Could the entries below be reproduced exactly, with the images removed?

-- RECORDS FOR THE TASK follows --

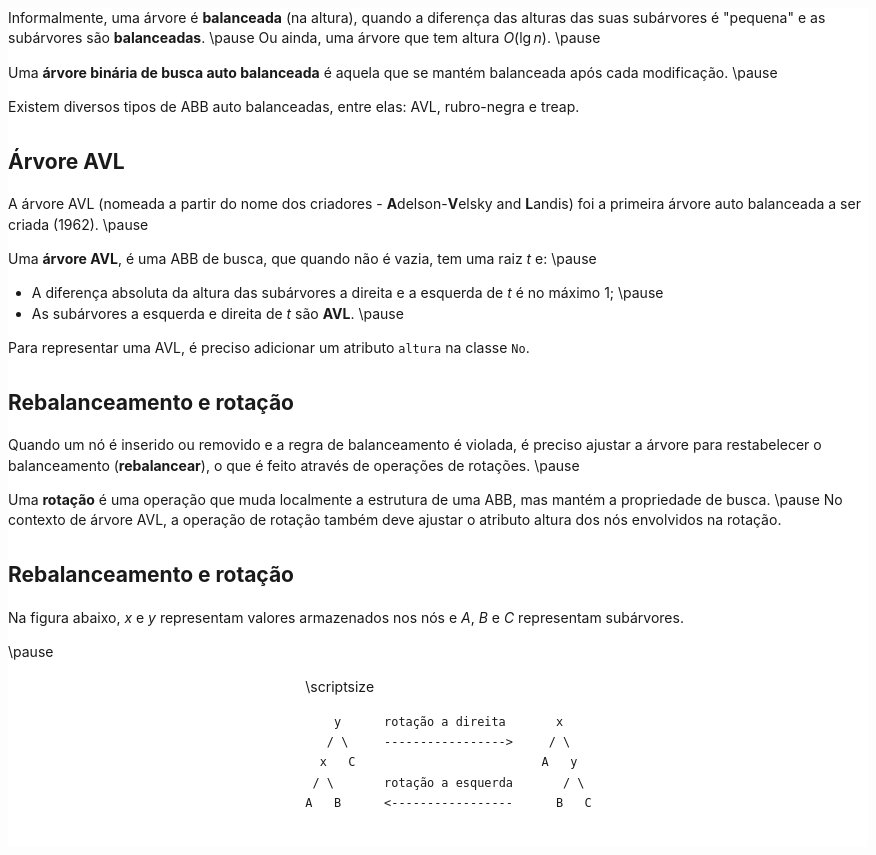 Informalmente, uma árvore é **balanceada** (na altura), quando a diferença das alturas das suas subárvores é "pequena" e as subárvores são **balanceadas**. \pause Ou ainda, uma árvore que tem altura $O(\lg n)$. \pause


Uma **árvore binária de busca auto balanceada** é aquela que se mantém balanceada após cada modificação. \pause

Existem diversos tipos de ABB auto balanceadas, entre elas: AVL, rubro-negra e treap.


## Árvore AVL

A árvore AVL (nomeada a partir do nome dos criadores - **A**delson-**V**elsky and **L**andis) foi a primeira árvore auto balanceada a ser criada (1962). \pause

Uma **árvore AVL**, é uma ABB de busca, que quando não é vazia, tem uma raiz $t$ e: \pause

- A diferença absoluta da altura das subárvores a direita e a esquerda de $t$ é no máximo 1; \pause
- As subárvores a esquerda e direita de $t$ são **AVL**. \pause

Para representar uma AVL, é preciso adicionar um atributo `altura` na classe `No`.


## Rebalanceamento e rotação

Quando um nó é inserido ou removido e a regra de balanceamento é violada, é preciso ajustar a árvore para restabelecer o balanceamento (**rebalancear**), o que é feito através de operações de rotações. \pause

Uma **rotação** é uma operação que muda localmente a estrutura de uma ABB, mas mantém a propriedade de busca. \pause No contexto de árvore AVL, a operação de rotação também deve ajustar o atributo altura dos nós envolvidos na rotação.


## Rebalanceamento e rotação

Na figura abaixo, $x$ e $y$ representam valores armazenados nos nós e $A$, $B$ e $C$ representam subárvores.

\pause

<div class="columns">
<div class="column" width="25%">
</div>
<div class="column" width="75%">
\scriptsize

```
    y      rotação a direita       x
   / \     ----------------->     / \
  x   C                          A   y
 / \       rotação a esquerda       / \
A   B      <-----------------      B   C


```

-- RECORDS FOR THE TASK concluded --

_OUTPUT_
 Informalmente, uma árvore é **balanceada** (na altura), quando a diferença das alturas das suas subárvores é "pequena" e as subárvores são **balanceadas**. \pause Ou ainda, uma árvore que tem altura $O(\lg n)$. \pause


Uma **árvore binária de busca auto balanceada** é aquela que se mantém balanceada após cada modificação. \pause

Existem diversos tipos de ABB auto balanceadas, entre elas: AVL, rubro-negra e treap.


## Árvore AVL

A árvore AVL (nomeada a partir do nome dos criadores - **A**delson-**V**elsky and **L**andis) foi a primeira árvore auto balanceada a ser criada (1962). \pause

Uma **árvore AVL**, é uma ABB de busca, que quando não é vazia, tem uma raiz $t$ e: \pause

- A diferença absoluta da altura das subárvores a direita e a esquerda de $t$ é no máximo 1; \pause
- As subárvores a esquerda e direita de $t$ são **AVL**. \pause

Para representar uma AVL, é preciso adicionar um atributo `altura` na classe `No`.


## Rebalanceamento e rotação

Quando um nó é inserido ou removido e a regra de balanceamento é violada, é preciso ajustar a árvore para restabelecer o balanceamento (**rebalancear**), o que é feito através de operações de rotações. \pause

Uma **rotação** é uma operação que muda localmente a estrutura de uma ABB, mas mantém a propriedade de busca. \pause No contexto de árvore AVL, a operação de rotação também deve ajustar o atributo altura dos nós envolvidos na rotação.


## Rebalanceamento e rotação

Na figura abaixo, $x$ e $y$ representam valores armazenados nos nós e $A$, $B$ e $C$ representam subárvores.

\pause

<div class="columns">
<div class="column" width="25%">
</div>
<div class="column" width="75%">
\scriptsize

```
    y      rotação a direita       x
   / \     ----------------->     / \
  x   C                          A   y
 / \       rotação a esquerda       / \
A   B      <-----------------      B   C


```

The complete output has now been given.